- Description of the task:
The string "layer" may appear in lines of the entries below. Report how many lines hold it, with only the number.

Segment Start: Source records

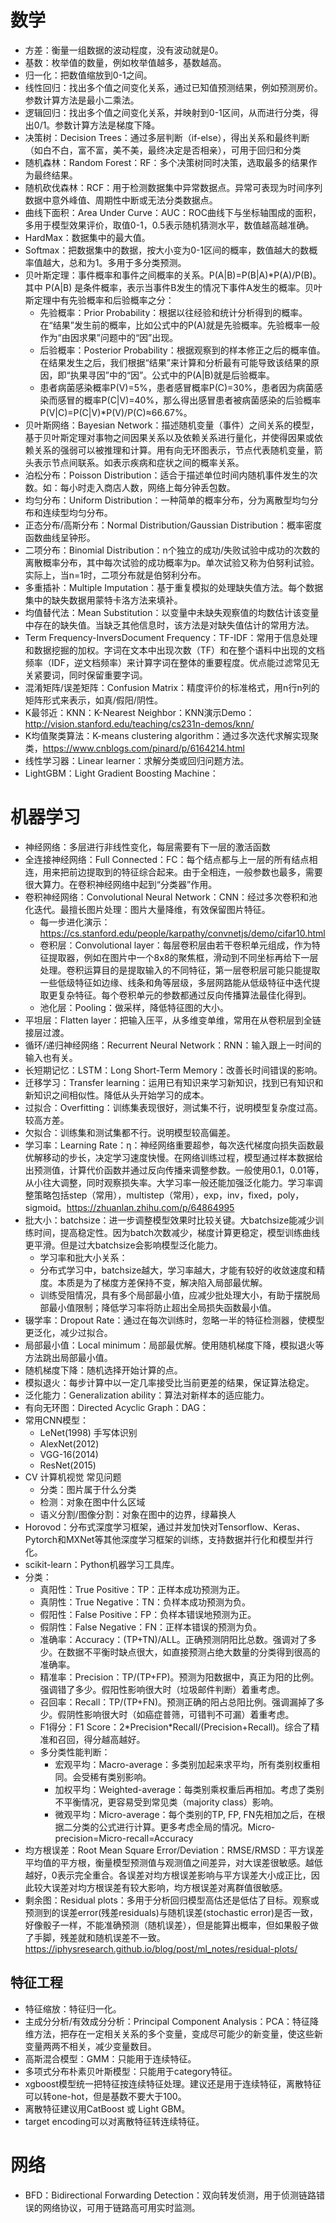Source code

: 
# 数学

* 方差：衡量一组数据的波动程度，没有波动就是0。
* 基数：枚举值的数量，例如枚举值越多，基数越高。
* 归一化：把数值缩放到0-1之间。
* 线性回归：找出多个值之间变化关系，通过已知值预测结果，例如预测房价。参数计算方法是最小二乘法。
* 逻辑回归：找出多个值之间变化关系，并映射到0-1区间，从而进行分类，得出0/1。参数计算方法是梯度下降。
* 决策树：Decision Trees：通过多层判断（if-else），得出关系和最终判断（如白不白，富不富，美不美，最终决定是否相亲），可用于回归和分类
* 随机森林：Random Forest：RF：多个决策树同时决策，选取最多的结果作为最终结果。
* 随机砍伐森林：RCF：用于检测数据集中异常数据点。异常可表现为时间序列数据中意外峰值、周期性中断或无法分类数据点。
* 曲线下面积：Area Under Curve：AUC：ROC曲线下与坐标轴围成的面积，多用于模型效果评价，取值0-1，0.5表示随机猜测水平，数值越高越准确。
* HardMax：数据集中的最大值。
* Softmax：把数据集中的数据，按大小变为0-1区间的概率，数值越大的数概率值越大，总和为1。多用于多分类预测。
* 贝叶斯定理：事件概率和事件之间概率的关系。P(A|B)=P(B|A)*P(A)/P(B)。其中 P(A|B) 是条件概率，表示当事件B发生的情况下事件A发生的概率。贝叶斯定理中有先验概率和后验概率之分：
  * 先验概率：Prior Probability：根据以往经验和统计分析得到的概率。在“结果”发生前的概率，比如公式中的P(A)就是先验概率。先验概率一般作为“由因求果”问题中的“因”出现。
  * 后验概率：Posterior Probability：根据观察到的样本修正之后的概率值。在结果发生之后，我们根据“结果”来计算和分析最有可能导致该结果的原因，即“执果寻因”中的“因”。公式中的P(A|B)就是后验概率。
  * 患者病菌感染概率P(V)=5%，患者感冒概率P(C)=30%，患者因为病菌感染而感冒的概率P(C|V)=40%，那么得出感冒患者被病菌感染的后验概率P(V|C)=P(C|V)*P(V)/P(C)≈66.67%。
* 贝叶斯网络：Bayesian Network：描述随机变量（事件）之间关系的模型，基于贝叶斯定理对事物之间因果关系以及依赖关系进行量化，并使得因果或依赖关系的强弱可以被推理和计算。用有向无环图表示，节点代表随机变量，箭头表示节点间联系。如表示疾病和症状之间的概率关系。
* 泊松分布：Poisson Distribution：适合于描述单位时间内随机事件发生的次数。如：每小时走入商店人数，网络上每分钟丢包数。
* 均匀分布：Uniform Distribution：一种简单的概率分布，分为离散型均匀分布和连续型均匀分布。
* 正态分布/高斯分布：Normal Distribution/Gaussian Distribution：概率密度函数曲线呈钟形。
* 二项分布：Binomial Distribution：n个独立的成功/失败试验中成功的次数的离散概率分布，其中每次试验的成功概率为p。单次试验又称为伯努利试验。实际上，当n=1时，二项分布就是伯努利分布。
* 多重插补：Multiple Imputation：基于重复模拟的处理缺失值方法。每个数据集中的缺失数据用蒙特卡洛方法来填补。
* 均值替代法：Mean Substitution：以变量中未缺失观察值的均数估计该变量中存在的缺失值。当缺乏其他信息时，该方法是对缺失值估计的常用方法。
* Term Frequency-InversDocument Frequency：TF-IDF：常用于信息处理和数据挖掘的加权。字词在文本中出现次数（TF）和在整个语料中出现的文档频率（IDF，逆文档频率）来计算字词在整体的重要程度。优点能过滤常见无关紧要词，同时保留重要字词。
* 混淆矩阵/误差矩阵：Confusion Matrix：精度评价的标准格式，用n行n列的矩阵形式来表示，如真/假阳/阴性。
* K最邻近：KNN：K-Nearest Neighbor：KNN演示Demo：http://vision.stanford.edu/teaching/cs231n-demos/knn/
* K均值聚类算法：K-means clustering algorithm：通过多次迭代求解实现聚类，https://www.cnblogs.com/pinard/p/6164214.html
* 线性学习器：Linear learner：求解分类或回归问题方法。
* LightGBM：Light Gradient Boosting Machine：

# 机器学习

* 神经网络：多层进行非线性变化，每层需要有下一层的激活函数
* 全连接神经网络：Full Connected：FC：每个结点都与上一层的所有结点相连，用来把前边提取到的特征综合起来。由于全相连，一般参数也最多，需要很大算力。在卷积神经网络中起到“分类器”作用。
* 卷积神经网络：Convolutional Neural Network：CNN：经过多次卷积和池化迭代。最擅长图片处理：图片大量降维，有效保留图片特征。
  * 每一步进化演示：https://cs.stanford.edu/people/karpathy/convnetjs/demo/cifar10.html
  * 卷积层：Convolutional layer：每层卷积层由若干卷积单元组成，作为特征提取器，例如在图片中一个8x8的聚焦框，滑动到不同坐标再给下一层处理。卷积运算目的是提取输入的不同特征，第一层卷积层可能只能提取一些低级特征如边缘、线条和角等层级，多层网路能从低级特征中迭代提取更复杂特征。每个卷积单元的参数都通过反向传播算法最佳化得到。
  * 池化层：Pooling：做采样，降低特征图的大小。
* 平坦层：Flatten layer：把输入压平，从多维变单维，常用在从卷积层到全链接层过渡。
* 循环/递归神经网络：Recurrent Neural Network：RNN：输入跟上一时间的输入也有关。
* 长短期记忆：LSTM：Long Short-Term Memory：改善长时间错误的影响。
* 迁移学习：Transfer learning：运用已有知识来学习新知识，找到已有知识和新知识之间相似性。降低从头开始学习的成本。
* 过拟合：Overfitting：训练集表现很好，测试集不行，说明模型复杂度过高。较高方差。
* 欠拟合：训练集和测试集都不行。说明模型较高偏差。
* 学习率：Learning Rate：η：神经网络重要超参，每次迭代梯度向损失函数最优解移动的步长，决定学习速度快慢。在网络训练过程，模型通过样本数据给出预测值，计算代价函数并通过反向传播来调整参数。一般使用0.1，0.01等，从小往大调整，同时观察损失率。大学习率一般还能加强泛化能力。学习率调整策略包括step（常用），multistep（常用），exp，inv，fixed，poly，sigmoid。https://zhuanlan.zhihu.com/p/64864995
* 批大小：batchsize：进一步调整模型效果时比较关键。大batchsize能减少训练时间，提高稳定性。因为batch次数减少，梯度计算更稳定，模型训练曲线更平滑。但是过大batchsize会影响模型泛化能力。
  * 学习率和批大小关系：
  * 分布式学习中，batchsize越大，学习率越大，才能有较好的收敛速度和精度。本质是为了梯度方差保持不变，解决陷入局部最优解。
  * 训练受阻情况，具有多个局部最小值，应减少批处理大小，有助于摆脱局部最小值限制；降低学习率将防止超出全局损失函数最小值。
* 辍学率：Dropout Rate：通过在每次训练时，忽略一半的特征检测器，使模型更泛化，减少过拟合。
* 局部最小值：Local minimum：局部最优解。使用随机梯度下降，模拟退火等方法跳出局部最小值。
* 随机梯度下降：随机选择开始计算的点。
* 模拟退火：每步计算中以一定几率接受比当前更差的结果，保证算法稳定。
* 泛化能力：Generalization ability：算法对新样本的适应能力。
* 有向无环图：Directed Acyclic Graph：DAG：
* 常用CNN模型：
  * LeNet(1998) 手写体识别
  * AlexNet(2012)
  * VGG-16(2014)
  * ResNet(2015)
* CV 计算机视觉 常见问题
  * 分类：图片属于什么分类
  * 检测：对象在图中什么区域
  * 语义分割/图像分割：对象在图中的边界，绿幕换人
* Horovod：分布式深度学习框架，通过并发加快对Tensorflow、Keras、Pytorch和MXNet等其他深度学习框架的训练，支持数据并行化和模型并行化。
* scikit-learn：Python机器学习工具库。
* 分类：
  * 真阳性：True Positive：TP：正样本成功预测为正。
  * 真阴性：True Negative：TN：负样本成功预测为负。
  * 假阳性：False Positive：FP：负样本错误地预测为正。
  * 假阴性：False Negative：FN：正样本错误的预测为负。
  * 准确率：Accuracy：(TP+TN)/ALL。正确预测阴阳比总数。强调对了多少。在数据不平衡时缺点很大，如直接预测占绝大数量的分类得到很高的准确率。
  * 精准率：Precision：TP/(TP+FP)。预测为阳数据中，真正为阳的比例。强调错了多少。假阳性影响很大时（垃圾邮件判断）着重考虑。
  * 召回率：Recall：TP/(TP+FN)。预测正确的阳占总阳比例。强调漏掉了多少。假阴性影响很大时（如癌症普筛，可错判不可漏）着重考虑。
  * F1得分：F1 Score：2\*Precision\*Recall/(Precision+Recall)。综合了精准和召回，得分越高越好。
  * 多分类性能判断：
    * 宏观平均：Macro-average：多类别加起来求平均，所有类别权重相同。会受稀有类别影响。
    * 加权平均：Weighted-average：每类别乘权重后再相加。考虑了类别不平衡情况，更容易受到常见类（majority class）影响。
    * 微观平均：Micro-average：每个类别的TP, FP, FN先相加之后，在根据二分类的公式进行计算。更多考虑全局的情况。Micro-precision=Micro-recall=Accuracy
* 均方根误差：Root Mean Square Error/Deviation：RMSE/RMSD：平方误差平均值的平方根，衡量模型预测值与观测值之间差异，对大误差很敏感。越低越好，0表示完全重合。各误差对均方根误差影响与平方误差大小成正比，因此较大误差对均方根误差有较大影响，均方根误差对离群值很敏感。
* 剩余图：Residual plots：多用于分析回归模型高估还是低估了目标。观察或预测到的误差error(残差residuals)与随机误差(stochastic error)是否一致，好像骰子一样，不能准确预测（随机误差），但是能算出概率，但如果骰子做了手脚，残差就和随机误差不一致。 https://iphysresearch.github.io/blog/post/ml_notes/residual-plots/

## 特征工程

* 特征缩放：特征归一化。
* 主成分分析/有效成分分析：Principal Component Analysis：PCA：特征降维方法，把存在一定相关关系的多个变量，变成尽可能少的新变量，使这些新变量两两不相关，减少变量数目。
* 高斯混合模型：GMM：只能用于连续特征。
* 多项式分布朴素贝叶斯模型：只能用于category特征。
* xgboost模型统一把特征按连续特征处理。建议还是用于连续特征，离散特征可以转one-hot，但是基数不要大于100。
* 离散特征建议用CatBoost 或 Light GBM。
* target encoding可以对离散特征转连续特征。

# 网络

* BFD：Bidirectional Forwarding Detection：双向转发侦测，用于侦测链路错误的网络协议，可用于链路高可用实时监测。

Segment End: Source records

- Response below:
2